Tarento Group

Data Engineer

about 1 month ago

Save Job

Key Responsibilities

Data Pipeline Development: Design, build, and maintain scalable and reliable data pipelines using Apache Spark, Kafka, and Apache Flink for real-time data processing and large-scale batch data workflows.
Real-time Data Streaming: Implement and manage real-time data streaming architectures leveraging Apache Kafka to process and transmit high volumes of streaming data in a fault-tolerant manner.
Data Transformation and Orchestration: Develop data transformation workflows and integrate data from various sources while ensuring that pipelines are robust, efficient, and adhere to data engineering best practices.
Data Quality Assurance: Implement data validation, quality checks, and monitoring systems to ensure data integrity and consistency across the entire data pipeline.
Collaboration with Cross-functional Teams: Work closely with Data Scientists, Analysts, and other stakeholders to understand data requirements and provide reliable data infrastructure solutions.
Performance Optimization: Continuously monitor and optimize data processing performance, focusing on scaling solutions and improving efficiency.
Documentation & Best Practices: Maintain clear documentation for data pipelines, data structures, and processes.
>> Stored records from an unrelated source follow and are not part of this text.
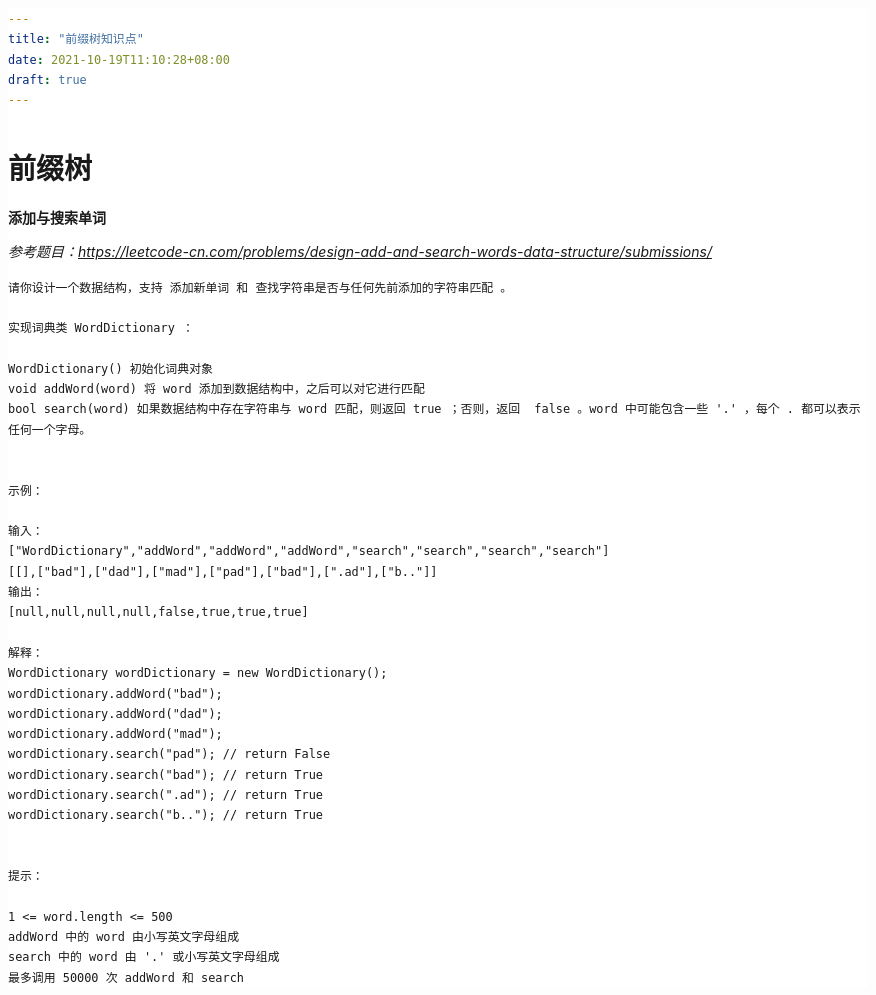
 ```yaml
---
title: "前缀树知识点"
date: 2021-10-19T11:10:28+08:00
draft: true
---
```


# 前缀树

**添加与搜索单词**

*参考题目：https://leetcode-cn.com/problems/design-add-and-search-words-data-structure/submissions/*

```
请你设计一个数据结构，支持 添加新单词 和 查找字符串是否与任何先前添加的字符串匹配 。

实现词典类 WordDictionary ：

WordDictionary() 初始化词典对象
void addWord(word) 将 word 添加到数据结构中，之后可以对它进行匹配
bool search(word) 如果数据结构中存在字符串与 word 匹配，则返回 true ；否则，返回  false 。word 中可能包含一些 '.' ，每个 . 都可以表示任何一个字母。
 

示例：

输入：
["WordDictionary","addWord","addWord","addWord","search","search","search","search"]
[[],["bad"],["dad"],["mad"],["pad"],["bad"],[".ad"],["b.."]]
输出：
[null,null,null,null,false,true,true,true]

解释：
WordDictionary wordDictionary = new WordDictionary();
wordDictionary.addWord("bad");
wordDictionary.addWord("dad");
wordDictionary.addWord("mad");
wordDictionary.search("pad"); // return False
wordDictionary.search("bad"); // return True
wordDictionary.search(".ad"); // return True
wordDictionary.search("b.."); // return True
 

提示：

1 <= word.length <= 500
addWord 中的 word 由小写英文字母组成
search 中的 word 由 '.' 或小写英文字母组成
最多调用 50000 次 addWord 和 search

```
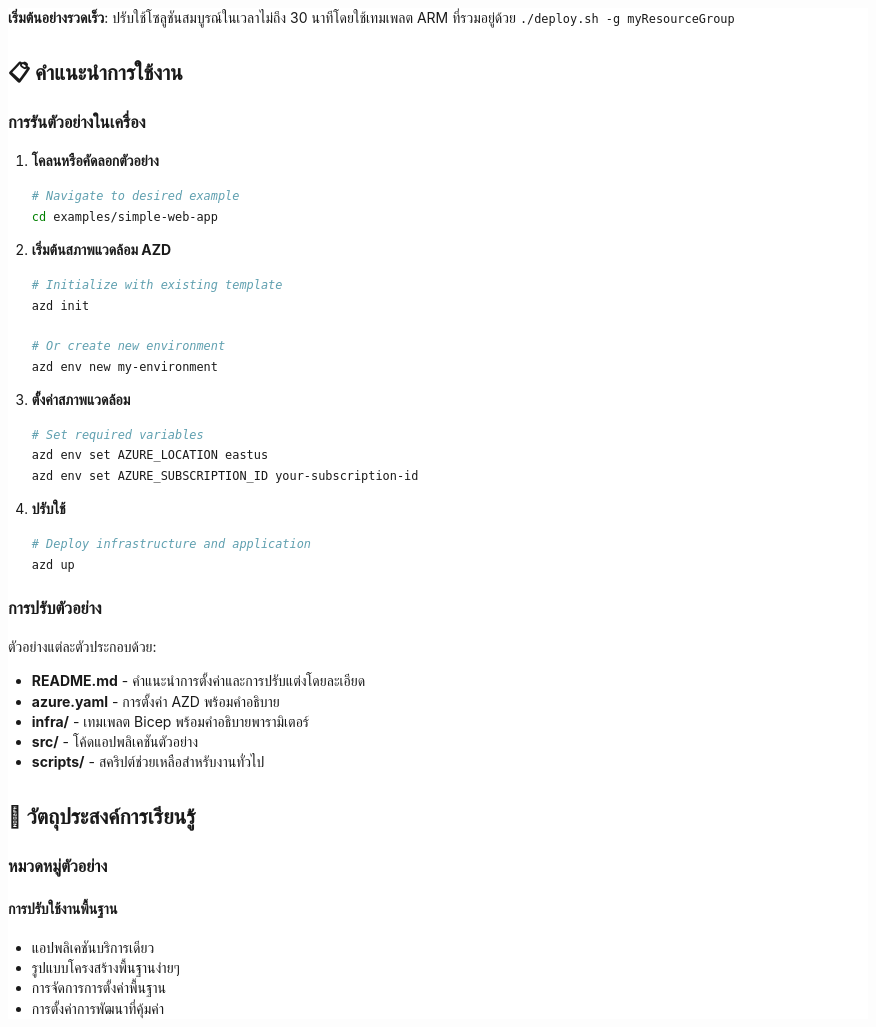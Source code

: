 **เริ่มต้นอย่างรวดเร็ว**: ปรับใช้โซลูชันสมบูรณ์ในเวลาไม่ถึง 30 นาทีโดยใช้เทมเพลต ARM ที่รวมอยู่ด้วย `./deploy.sh -g myResourceGroup`

## 📋 คำแนะนำการใช้งาน

### การรันตัวอย่างในเครื่อง

1. **โคลนหรือคัดลอกตัวอย่าง**
   ```bash
   # Navigate to desired example
   cd examples/simple-web-app
   ```

2. **เริ่มต้นสภาพแวดล้อม AZD**
   ```bash
   # Initialize with existing template
   azd init
   
   # Or create new environment
   azd env new my-environment
   ```

3. **ตั้งค่าสภาพแวดล้อม**
   ```bash
   # Set required variables
   azd env set AZURE_LOCATION eastus
   azd env set AZURE_SUBSCRIPTION_ID your-subscription-id
   ```

4. **ปรับใช้**
   ```bash
   # Deploy infrastructure and application
   azd up
   ```

### การปรับตัวอย่าง

ตัวอย่างแต่ละตัวประกอบด้วย:
- **README.md** - คำแนะนำการตั้งค่าและการปรับแต่งโดยละเอียด
- **azure.yaml** - การตั้งค่า AZD พร้อมคำอธิบาย
- **infra/** - เทมเพลต Bicep พร้อมคำอธิบายพารามิเตอร์
- **src/** - โค้ดแอปพลิเคชันตัวอย่าง
- **scripts/** - สคริปต์ช่วยเหลือสำหรับงานทั่วไป

## 🎯 วัตถุประสงค์การเรียนรู้

### หมวดหมู่ตัวอย่าง

#### **การปรับใช้งานพื้นฐาน**
- แอปพลิเคชันบริการเดียว
- รูปแบบโครงสร้างพื้นฐานง่ายๆ
- การจัดการการตั้งค่าพื้นฐาน
- การตั้งค่าการพัฒนาที่คุ้มค่า
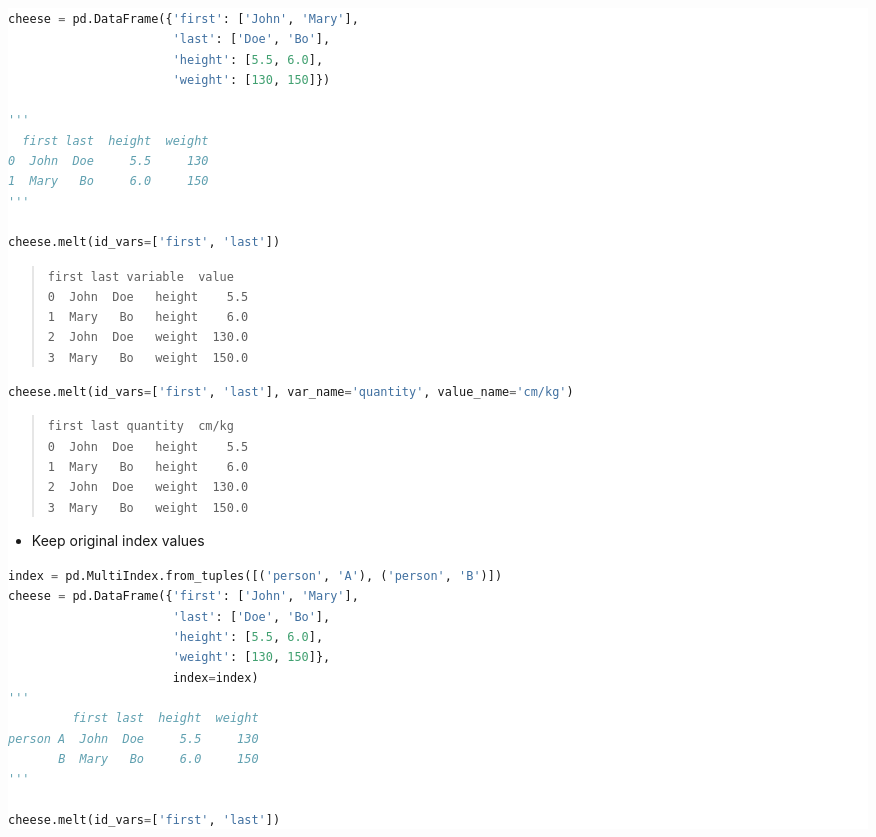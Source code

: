 

```python
cheese = pd.DataFrame({'first': ['John', 'Mary'],
                       'last': ['Doe', 'Bo'],
                       'height': [5.5, 6.0],
                       'weight': [130, 150]})

'''
  first last  height  weight
0  John  Doe     5.5     130
1  Mary   Bo     6.0     150
'''

cheese.melt(id_vars=['first', 'last'])
```

> ```
> first last variable  value
> 0  John  Doe   height    5.5
> 1  Mary   Bo   height    6.0
> 2  John  Doe   weight  130.0
> 3  Mary   Bo   weight  150.0
> ```



```python
cheese.melt(id_vars=['first', 'last'], var_name='quantity', value_name='cm/kg')
```

> ```
> first last quantity  cm/kg
> 0  John  Doe   height    5.5
> 1  Mary   Bo   height    6.0
> 2  John  Doe   weight  130.0
> 3  Mary   Bo   weight  150.0
> ```



* Keep original index values 

```python
index = pd.MultiIndex.from_tuples([('person', 'A'), ('person', 'B')])
cheese = pd.DataFrame({'first': ['John', 'Mary'],
                       'last': ['Doe', 'Bo'],
                       'height': [5.5, 6.0],
                       'weight': [130, 150]},
                       index=index)
'''
         first last  height  weight
person A  John  Doe     5.5     130
       B  Mary   Bo     6.0     150
'''

cheese.melt(id_vars=['first', 'last'])
```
Advocate for industry-standard data engineering practices across the team.
Tool Expertise: Leverage tools like Looker for Business Intelligence (BI) and BigQuery (BQ) for data warehousing to support analytics and decision-making processes.

Requirements

Proficiency in Scala and SQL: Strong experience in writing scalable, efficient, and maintainable code in Scala, and querying complex datasets using SQL.
Apache Spark Experience: Solid hands-on experience with Apache Spark for large-scale data processing, including performance tuning, fault tolerance, and optimization.
Kafka Expertise: Proficient in working with Apache Kafka to set up, manage, and scale real-time data streaming solutions.
Real-time Processing with Flink: Familiarity with Apache Flink and its capabilities for building real-time data processing pipelines.
Data Engineering Best Practices: Demonstrated experience in implementing industry-standard practices for data transformation, orchestration, and ensuring high data quality.
Looker & BigQuery: Knowledge of Looker for business intelligence, as well as BigQuery for data warehousing and querying large datasets.
Problem-Solving & Analytical Thinking: Strong analytical and problem-solving skills with a focus on optimizing data workflows and architectures.
Collaboration & Communication: Excellent communication and collaboration skills, with the ability to work effectively with both technical and non-technical teams.